‘War and Peace’ Comes to Broadway in ‘Natasha, Pierre & the Great Comet of 1812’
The Daily Beast
November 15, 2016
It is supposed to be funny, the unseen, heavily accented, menacing Russian voice that warns theatergoers at the beginning of Natasha, Pierre & the Great Comet of 1812 not to leave their phones on or take photographs.
But this was the day after the presidential election, Broadway nerves were as frayed as everyone else’s, and a menacing Russian voice telling us what to do under threat of a dark and terrible punishment raised barely a ripple of laughter.

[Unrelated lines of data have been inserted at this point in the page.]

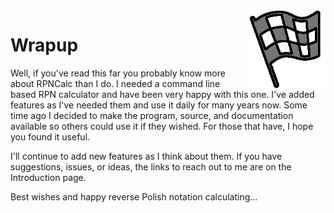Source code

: <img align="right" width="125" src="../Images/WrapUp.png">

# Wrapup

Well, if you've read this far you probably know more about RPNCalc than I do.  I needed a command line based RPN calculator and have been very happy with this one.  I've added features as I've needed them and use it daily for many years now.  Some time ago I decided to make the program, source, and documentation available so others could use it if they wished.  For those that have, I hope you found it useful.

I'll continue to add new features as I think about them.  If you have suggestions, issues, or ideas, the links to reach out to me are on the Introduction page.

Best wishes and happy reverse Polish notation calculating...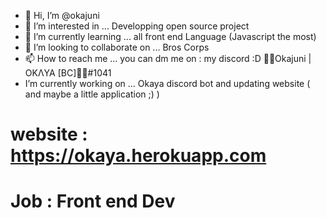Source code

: - 👋 Hi, I’m @okajuni
- 👀 I’m interested in ... Developping open source project
- 🌱 I’m currently learning ... all front end Language (Javascript the most) 
- 💞️ I’m looking to collaborate on ...  Bros Corps
- 📫 How to reach me ...  you can dm me on : my discord :D 🦦🌺Okajuni | OKΛYA [BC]🌺🦦#1041
- I’m currently working on ...  Okaya discord bot and updating website ( and maybe a little application ;) ) 
# website : https://okaya.herokuapp.com  
# Job : Front end Dev 
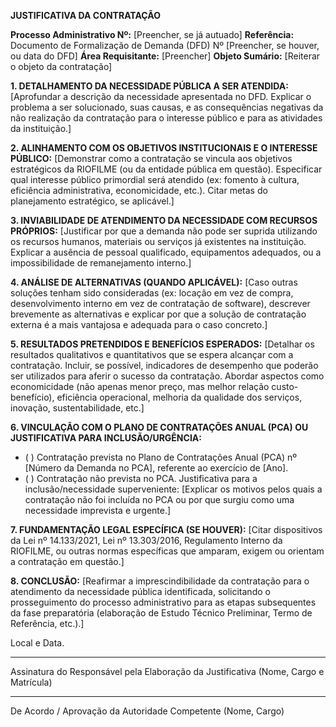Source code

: **JUSTIFICATIVA DA CONTRATAÇÃO**

**Processo Administrativo Nº:** [Preencher, se já autuado]
**Referência:** Documento de Formalização de Demanda (DFD) Nº [Preencher, se houver, ou data do DFD]
**Área Requisitante:** [Preencher]
**Objeto Sumário:** [Reiterar o objeto da contratação]

**1. DETALHAMENTO DA NECESSIDADE PÚBLICA A SER ATENDIDA:**
   [Aprofundar a descrição da necessidade apresentada no DFD. Explicar o problema a ser solucionado, suas causas, e as consequências negativas da não realização da contratação para o interesse público e para as atividades da instituição.]

**2. ALINHAMENTO COM OS OBJETIVOS INSTITUCIONAIS E O INTERESSE PÚBLICO:**
   [Demonstrar como a contratação se vincula aos objetivos estratégicos da RIOFILME (ou da entidade pública em questão). Especificar qual interesse público primordial será atendido (ex: fomento à cultura, eficiência administrativa, economicidade, etc.). Citar metas do planejamento estratégico, se aplicável.]

**3. INVIABILIDADE DE ATENDIMENTO DA NECESSIDADE COM RECURSOS PRÓPRIOS:**
   [Justificar por que a demanda não pode ser suprida utilizando os recursos humanos, materiais ou serviços já existentes na instituição. Explicar a ausência de pessoal qualificado, equipamentos adequados, ou a impossibilidade de remanejamento interno.]

**4. ANÁLISE DE ALTERNATIVAS (QUANDO APLICÁVEL):**
   [Caso outras soluções tenham sido consideradas (ex: locação em vez de compra, desenvolvimento interno em vez de contratação de software), descrever brevemente as alternativas e explicar por que a solução de contratação externa é a mais vantajosa e adequada para o caso concreto.]

**5. RESULTADOS PRETENDIDOS E BENEFÍCIOS ESPERADOS:**
   [Detalhar os resultados qualitativos e quantitativos que se espera alcançar com a contratação. Incluir, se possível, indicadores de desempenho que poderão ser utilizados para aferir o sucesso da contratação. Abordar aspectos como economicidade (não apenas menor preço, mas melhor relação custo-benefício), eficiência operacional, melhoria da qualidade dos serviços, inovação, sustentabilidade, etc.]

**6. VINCULAÇÃO COM O PLANO DE CONTRATAÇÕES ANUAL (PCA) OU JUSTIFICATIVA PARA INCLUSÃO/URGÊNCIA:**
   - ( ) Contratação prevista no Plano de Contratações Anual (PCA) nº [Número da Demanda no PCA], referente ao exercício de [Ano].
   - ( ) Contratação não prevista no PCA. Justificativa para a inclusão/necessidade superveniente: [Explicar os motivos pelos quais a contratação não foi incluída no PCA ou por que surgiu como uma necessidade imprevista e urgente.]

**7. FUNDAMENTAÇÃO LEGAL ESPECÍFICA (SE HOUVER):**
   [Citar dispositivos da Lei nº 14.133/2021, Lei nº 13.303/2016, Regulamento Interno da RIOFILME, ou outras normas específicas que amparam, exigem ou orientam a contratação em questão.]

**8. CONCLUSÃO:**
   [Reafirmar a imprescindibilidade da contratação para o atendimento da necessidade pública identificada, solicitando o prosseguimento do processo administrativo para as etapas subsequentes da fase preparatória (elaboração de Estudo Técnico Preliminar, Termo de Referência, etc.).]

Local e Data.

_________________________________________
Assinatura do Responsável pela Elaboração da Justificativa
(Nome, Cargo e Matrícula)

_________________________________________
De Acordo / Aprovação da Autoridade Competente
(Nome, Cargo)

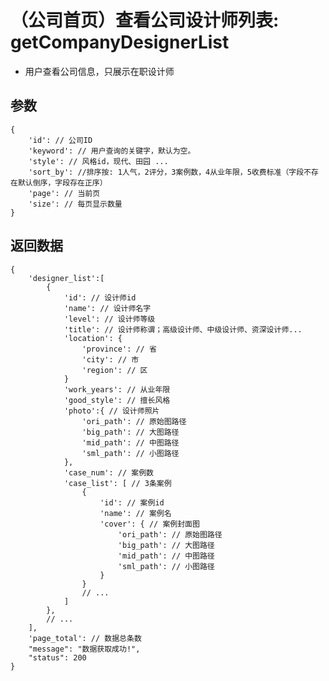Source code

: # （公司首页）查看公司设计师列表: getCompanyDesignerList

- 用户查看公司信息，只展示在职设计师

## 参数

    {
        'id': // 公司ID
        'keyword': // 用户查询的关键字，默认为空。
        'style': // 风格id，现代、田园 ...
        'sort_by': //排序按: 1人气，2评分，3案例数，4从业年限，5收费标准（字段不存在默认倒序，字段存在正序）
        'page': // 当前页
        'size': // 每页显示数量
    }

## 返回数据

    {
        'designer_list':[
            {
                'id': // 设计师id
                'name': // 设计师名字
                'level': // 设计师等级
                'title': // 设计师称谓；高级设计师、中级设计师、资深设计师...
                'location': {
                    'province': // 省
                    'city': // 市
                    'region': // 区
                }
                'work_years': // 从业年限
                'good_style': // 擅长风格
                'photo':{ // 设计师照片
                    'ori_path': // 原始图路径
                    'big_path': // 大图路径
                    'mid_path': // 中图路径
                    'sml_path': // 小图路径
                },
                'case_num': // 案例数
                'case_list': [ // 3条案例
                    {
                        'id': // 案例id
                        'name': // 案例名
                        'cover': { // 案例封面图
                            'ori_path': // 原始图路径
                            'big_path': // 大图路径
                            'mid_path': // 中图路径
                            'sml_path': // 小图路径
                        }
                    }
                    // ...
                ]
            },
            // ...
        ],
        'page_total': // 数据总条数
        "message": "数据获取成功!",
        "status": 200
    }
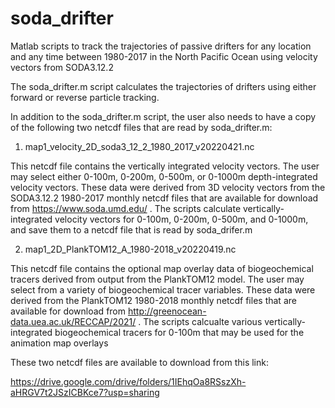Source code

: # soda_drifter
Matlab scripts to track the trajectories of passive drifters for any location and any time between 1980-2017 in the North Pacific Ocean using velocity vectors from SODA3.12.2 

The soda_drifter.m script calculates the trajectories of drifters using either forward or reverse particle tracking. 

In addition to the soda_drifter.m script, the user also needs to have a copy of the following two netcdf files that are read by soda_drifter.m:

1) map1_velocity_2D_soda3_12_2_1980_2017_v20220421.nc

This netcdf file contains the vertically integrated velocity vectors. The user may select either 0-100m, 0-200m, 0-500m, or 0-1000m depth-integrated velocity vectors. These data were derived from 3D velocity vectors from the SODA3.12.2 1980-2017 monthly netcdf files that are available for download from https://www.soda.umd.edu/ . The scripts calculate vertically-integrated velocity vectors for 0-100m, 0-200m, 0-500m, and 0-1000m, and save them to a netcdf file that is read by soda_drifer.m

2) map1_2D_PlankTOM12_A_1980-2018_v20220419.nc

This netcdf file contains the optional map overlay data of biogeochemical tracers derived from output from the PlankTOM12 model. The user may select from a variety of biogeochemical tracer variables. These data were derived from the PlankTOM12 1980-2018 monthly netcdf files that are available for download from http://greenocean-data.uea.ac.uk/RECCAP/2021/ . The scripts calcualte various vertically-integrated biogeochemical tracers for 0-100m that may be used for the animation map overlays

These two netcdf files are available to download from this link:

https://drive.google.com/drive/folders/1IEhqOa8RSszXh-aHRGV7t2JSzICBKce7?usp=sharing
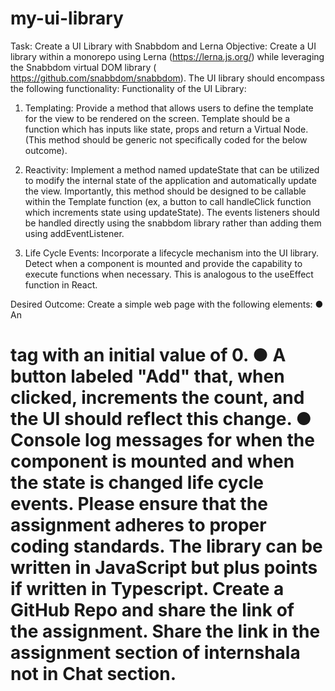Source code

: # my-ui-library

Task: Create a UI Library with Snabbdom and Lerna
Objective: Create a UI library within a monorepo using Lerna (https://lerna.js.org/) while leveraging
the Snabbdom virtual DOM library ( https://github.com/snabbdom/snabbdom). The UI library
should encompass the following functionality:
Functionality of the UI Library:

1. Templating: Provide a method that allows users to define the template for the view to be
rendered on the screen. Template should be a function which has inputs like state, props
and return a Virtual Node. (This method should be generic not specifically coded for the
below outcome).

2. Reactivity: Implement a method named updateState that can be utilized to modify the
internal state of the application and automatically update the view. Importantly, this
method should be designed to be callable within the Template function (ex, a button to call
handleClick function which increments state using updateState). The events listeners should
be handled directly using the snabbdom library rather than adding them using
addEventListener.

3. Life Cycle Events: Incorporate a lifecycle mechanism into the UI library. Detect when a
component is mounted and provide the capability to execute functions when necessary.
This is analogous to the useEffect function in React.

Desired Outcome: Create a simple web page with the following elements:
● An <h1> tag with an initial value of 0.
● A button labeled "Add" that, when clicked, increments the count, and the UI should reflect
this change.
● Console log messages for when the component is mounted and when the state is changed
life cycle events.
Please ensure that the assignment adheres to proper coding standards. The library can be written
in JavaScript but plus points if written in Typescript.
Create a GitHub Repo and share the link of the assignment.
Share the link in the assignment section of internshala not in Chat section.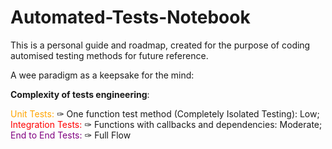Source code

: # Automated-Tests-Notebook
This is a personal guide and roadmap, created for the purpose of coding automised testing methods for future reference. 


A wee paradigm as a keepsake for the mind: 

**Complexity of tests engineering**:  

<span style="color: orange"> Unit Tests:  </span>
✑ One function test method (Completely Isolated Testing): Low;
<span style="color: red"> Integration Tests: </span>
✑ Functions with callbacks and dependencies: Moderate;
<span style="color: purple"> End to End Tests: </span>
✑ Full Flow

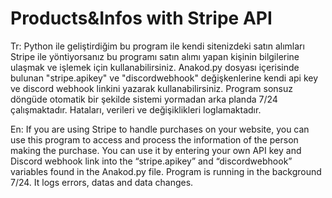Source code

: # Products&Infos with Stripe API
 Tr: Python ile geliştirdiğim bu program ile kendi sitenizdeki satın alımları Stripe ile yöntiyorsanız bu programı satın alımı yapan kişinin bilgilerine ulaşmak ve işlemek için kullanabilirsiniz.
  Anakod.py dosyası içerisinde bulunan "stripe.apikey" ve "discordwebhook" değişkenlerine kendi api key ve discord webhook linkini yazarak kullanabilirsiniz. Program sonsuz döngüde otomatik bir şekilde sistemi yormadan arka planda 7/24 çalışmaktadır. Hataları, verileri ve değişiklikleri loglamaktadır. 

En: If you are using Stripe to handle purchases on your website, you can use this program to access and process the information of the person making the purchase. You can use it by entering your own  API key and Discord webhook link into the “stripe.apikey” and “discordwebhook” variables found in the Anakod.py file. Program is running in the background 7/24. It logs errors, datas and data changes.
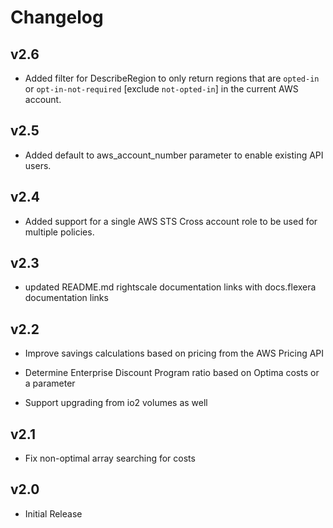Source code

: # Changelog

## v2.6

- Added filter for DescribeRegion to only return regions that are `opted-in` or `opt-in-not-required` [exclude `not-opted-in`] in the current AWS account.

## v2.5

- Added default to aws_account_number parameter to enable existing API users.

## v2.4

- Added support for a single AWS STS Cross account role to be used for multiple policies.

## v2.3

- updated README.md rightscale documentation links with docs.flexera documentation links

## v2.2

- Improve savings calculations based on pricing from the AWS Pricing API

- Determine Enterprise Discount Program ratio based on Optima costs or a parameter

- Support upgrading from io2 volumes as well

## v2.1

- Fix non-optimal array searching for costs

## v2.0

- Initial Release
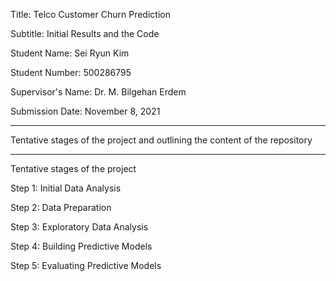 Title: Telco Customer Churn Prediction

Subtitle: Initial Results and the Code

Student Name: Sei Ryun Kim

Student Number: 500286795

Supervisor's Name: Dr. M. Bilgehan Erdem

Submission Date: November 8, 2021

---

Tentative stages of the project and outlining the content of the repository

---

Tentative stages of the project

Step 1: Initial Data Analysis

Step 2: Data Preparation

Step 3: Exploratory Data Analysis

Step 4: Building Predictive Models

Step 5: Evaluating Predictive Models
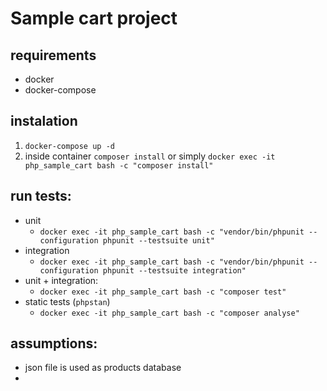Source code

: # Sample cart project

## requirements

- docker
- docker-compose

## instalation

1. `docker-compose up -d`
2. inside container `composer install` 
   or simply `docker exec -it php_sample_cart bash -c "composer install"`

## run tests:

- unit
    -  `docker exec -it php_sample_cart bash -c "vendor/bin/phpunit --configuration phpunit --testsuite unit"`
- integration
    -  `docker exec -it php_sample_cart bash -c "vendor/bin/phpunit --configuration phpunit --testsuite integration"`
- unit + integration:
    - `docker exec -it php_sample_cart bash -c "composer test"`
- static tests (`phpstan`)
    - `docker exec -it php_sample_cart bash -c "composer analyse"`

## assumptions:

- json file is used as products database
-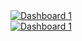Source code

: <div class='tableauPlaceholder' id='viz1738720673812' style='position: relative'><noscript><a href='#'><img alt='Dashboard 1 ' src='https:&#47;&#47;public.tableau.com&#47;static&#47;images&#47;Lo&#47;LoyalCustomer0204&#47;Dashboard1&#47;1_rss.png' style='border: none' /></a></noscript><object class='tableauViz'  style='display:none;'><param name='host_url' value='https%3A%2F%2Fpublic.tableau.com%2F' /> <param name='embed_code_version' value='3' /> <param name='site_root' value='' /><param name='name' value='LoyalCustomer0204&#47;Dashboard1' /><param name='tabs' value='no' /><param name='toolbar' value='yes' /><param name='static_image' value='https:&#47;&#47;public.tableau.com&#47;static&#47;images&#47;Lo&#47;LoyalCustomer0204&#47;Dashboard1&#47;1.png' /> <param name='animate_transition' value='yes' /><param name='display_static_image' value='yes' /><param name='display_spinner' value='yes' /><param name='display_overlay' value='yes' /><param name='display_count' value='yes' /><param name='language' value='en-US' /></object></div>    

<script type='text/javascript'>           
  var divElement = document.getElementById('viz1738720673812');             
  var vizElement = divElement.getElementsByTagName('object')[0];              
  if ( divElement.offsetWidth > 800 ) { vizElement.style.width='1000px';vizElement.style.height='1027px';} else if ( divElement.offsetWidth > 500 ) { vizElement.style.width='1000px';vizElement.style.height='1027px';} else { vizElement.style.width='100%';vizElement.style.height='977px';}    
  var scriptElement = document.createElement('script');                
  scriptElement.src = 'https://public.tableau.com/javascripts/api/viz_v1.js';        
  vizElement.parentNode.insertBefore(scriptElement, vizElement);            
</script>


<div class='tableauPlaceholder' id='viz1739678867501' style='position: relative'><noscript><a href='#'><img alt='Dashboard 1 ' src='https:&#47;&#47;public.tableau.com&#47;static&#47;images&#47;Lo&#47;LoyalCustomer0215&#47;Dashboard1&#47;1_rss.png' style='border: none' /></a></noscript><object class='tableauViz'  style='display:none;'><param name='host_url' value='https%3A%2F%2Fpublic.tableau.com%2F' /> <param name='embed_code_version' value='3' /> <param name='site_root' value='' /><param name='name' value='LoyalCustomer0215&#47;Dashboard1' /><param name='tabs' value='no' /><param name='toolbar' value='yes' /><param name='static_image' value='https:&#47;&#47;public.tableau.com&#47;static&#47;images&#47;Lo&#47;LoyalCustomer0215&#47;Dashboard1&#47;1.png' /> <param name='animate_transition' value='yes' /><param name='display_static_image' value='yes' /><param name='display_spinner' value='yes' /><param name='display_overlay' value='yes' /><param name='display_count' value='yes' /><param name='language' value='en-US' /><param name='filter' value='publish=yes' /></object></div>       

<script type='text/javascript'>              
  var divElement = document.getElementById('viz1739678867501');           
  var vizElement = divElement.getElementsByTagName('object')[0];           
  if ( divElement.offsetWidth > 800 ) { vizElement.style.width='1000px';vizElement.style.height='1027px';} else if ( divElement.offsetWidth > 500 ) { vizElement.style.width='1000px';vizElement.style.height='1027px';} else { vizElement.style.width='100%';vizElement.style.height='727px';}          
  var scriptElement = document.createElement('script');              
  scriptElement.src = 'https://public.tableau.com/javascripts/api/viz_v1.js';               
  vizElement.parentNode.insertBefore(scriptElement, vizElement);       
</script>
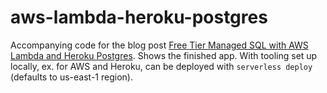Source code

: # aws-lambda-heroku-postgres

Accompanying code for the blog post [Free Tier Managed SQL with AWS Lambda and Heroku Postgres](https://mattwelke.com/2019/01/06/free-tier-managed-sql-with-aws-lambda-and-heroku-postgres.html). Shows the finished app. With tooling set up locally, ex. for AWS and Heroku, can be deployed with `serverless deploy` (defaults to us-east-1 region).
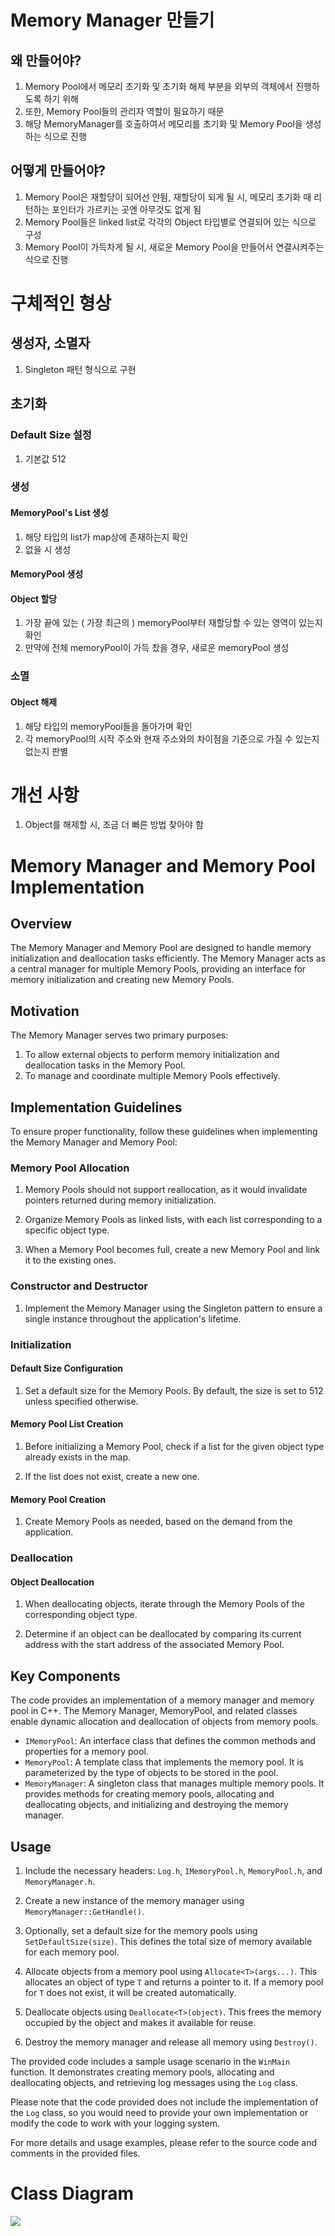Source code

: # Memory Manager 만들기

## 왜 만들어야?
1. Memory Pool에서 메모리 초기화 및 초기화 해제 부분을 외부의 객체에서 진행하도록 하기 위해
2. 또한, Memory Pool들의 관리자 역할이 필요하기 때문
3. 해당 MemoryManager를 호출하여서 메모리를 초기화 및 Memory Pool을 생성하는 식으로 진행

## 어떻게 만들어야?
1. Memory Pool은 재할당이 되어선 안됨, 재할당이 되게 될 시, 메모리 초기화 때 리턴하는 포인터가 가르키는 곳엔 아무것도 없게 됨
2. Memory Pool들은 linked list로 각각의 Object 타입별로 연결되어 있는 식으로 구성
3. Memory Pool이 가득차게 될 시, 새로운 Memory Pool을 만들어서 연결시켜주는 식으로 진행

# 구체적인 형상
## 생성자, 소멸자
1. Singleton 패턴 형식으로 구현

## 초기화
### Default Size 설정
1. 기본값 512

### 생성
#### MemoryPool's List 생성
1. 해당 타입의 list가 map상에 존재하는지 확인
2. 없을 시 생성

#### MemoryPool 생성

#### Object 할당
1. 가장 끝에 있는 ( 가장 최근의 ) memoryPool부터 재할당할 수 있는 영역이 있는지 확인
2. 만약에 전체 memoryPool이 가득 찼을 경우, 새로운 memoryPool 생성

### 소멸
#### Object 해제
1. 해당 타입의 memoryPool들을 돌아가며 확인
2. 각 memoryPool의 시작 주소와 현재 주소와의 차이점을 기준으로 가질 수 있는지 없는지 판별

# 개선 사항
1. Object를 해제할 시, 조금 더 빠른 방법 찾아야 함

# Memory Manager and Memory Pool Implementation

## Overview

The Memory Manager and Memory Pool are designed to handle memory initialization and deallocation tasks efficiently. The Memory Manager acts as a central manager for multiple Memory Pools, providing an interface for memory initialization and creating new Memory Pools.

## Motivation

The Memory Manager serves two primary purposes:
1. To allow external objects to perform memory initialization and deallocation tasks in the Memory Pool.
2. To manage and coordinate multiple Memory Pools effectively.

## Implementation Guidelines

To ensure proper functionality, follow these guidelines when implementing the Memory Manager and Memory Pool:

### Memory Pool Allocation

1. Memory Pools should not support reallocation, as it would invalidate pointers returned during memory initialization.

2. Organize Memory Pools as linked lists, with each list corresponding to a specific object type.

3. When a Memory Pool becomes full, create a new Memory Pool and link it to the existing ones.

### Constructor and Destructor

1. Implement the Memory Manager using the Singleton pattern to ensure a single instance throughout the application's lifetime.

### Initialization

#### Default Size Configuration

1. Set a default size for the Memory Pools. By default, the size is set to 512 unless specified otherwise.

#### Memory Pool List Creation

1. Before initializing a Memory Pool, check if a list for the given object type already exists in the map.

2. If the list does not exist, create a new one.

#### Memory Pool Creation

1. Create Memory Pools as needed, based on the demand from the application.

### Deallocation

#### Object Deallocation

1. When deallocating objects, iterate through the Memory Pools of the corresponding object type.

2. Determine if an object can be deallocated by comparing its current address with the start address of the associated Memory Pool.

## Key Components

The code provides an implementation of a memory manager and memory pool in C++. The Memory Manager, MemoryPool, and related classes enable dynamic allocation and deallocation of objects from memory pools.

- `IMemoryPool`: An interface class that defines the common methods and properties for a memory pool.
- `MemoryPool`: A template class that implements the memory pool. It is parameterized by the type of objects to be stored in the pool.
- `MemoryManager`: A singleton class that manages multiple memory pools. It provides methods for creating memory pools, allocating and deallocating objects, and initializing and destroying the memory manager.

## Usage

1. Include the necessary headers: `Log.h`, `IMemoryPool.h`, `MemoryPool.h`, and `MemoryManager.h`.

2. Create a new instance of the memory manager using `MemoryManager::GetHandle()`.

3. Optionally, set a default size for the memory pools using `SetDefaultSize(size)`. This defines the total size of memory available for each memory pool.

4. Allocate objects from a memory pool using `Allocate<T>(args...)`. This allocates an object of type `T` and returns a pointer to it. If a memory pool for `T` does not exist, it will be created automatically.

5. Deallocate objects using `Deallocate<T>(object)`. This frees the memory occupied by the object and makes it available for reuse.

6. Destroy the memory manager and release all memory using `Destroy()`.

The provided code includes a sample usage scenario in the `WinMain` function. It demonstrates creating memory pools, allocating and deallocating objects, and retrieving log messages using the `Log` class.

Please note that the code provided does not include the implementation of the `Log` class, so you would need to provide your own implementation or modify the code to work with your logging system.

For more details and usage examples, please refer to the source code and comments in the provided files.

# Class Diagram
<img src ="./class diagram.png">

But then warm sausage rolls were distributed in dinky little boxes to us all: happiness momentarily restored.
That isn’t the only unconventional conceit of Dave Malloy’s musical, based on a 70-page slice of Leo Tolstoy’s War and Peace (Volume 2, Part 5), which was set between 1805 and 1812, and published in totality in 1869. Natasha and Pierre, which began life as a theatrical project in 2012, is truly the little musical that could.
Here, as in its earliest incarnation, the performers circulate around the audience from the get-go—and depending on where you sit, you may find yourself sitting opposite an actor revealing the secrets of their hearts as the performance continues. Not for nothing are we told at the outset to look at the character tree in our programs: It is a tangled web, as the first comical song emphasizes relentlessly.
The Imperial Theatre doesn’t look like a conventional theater. It feels, if you are sitting on stage, like a large bar with tables and chairs where action can suddenly break out in front or beside you.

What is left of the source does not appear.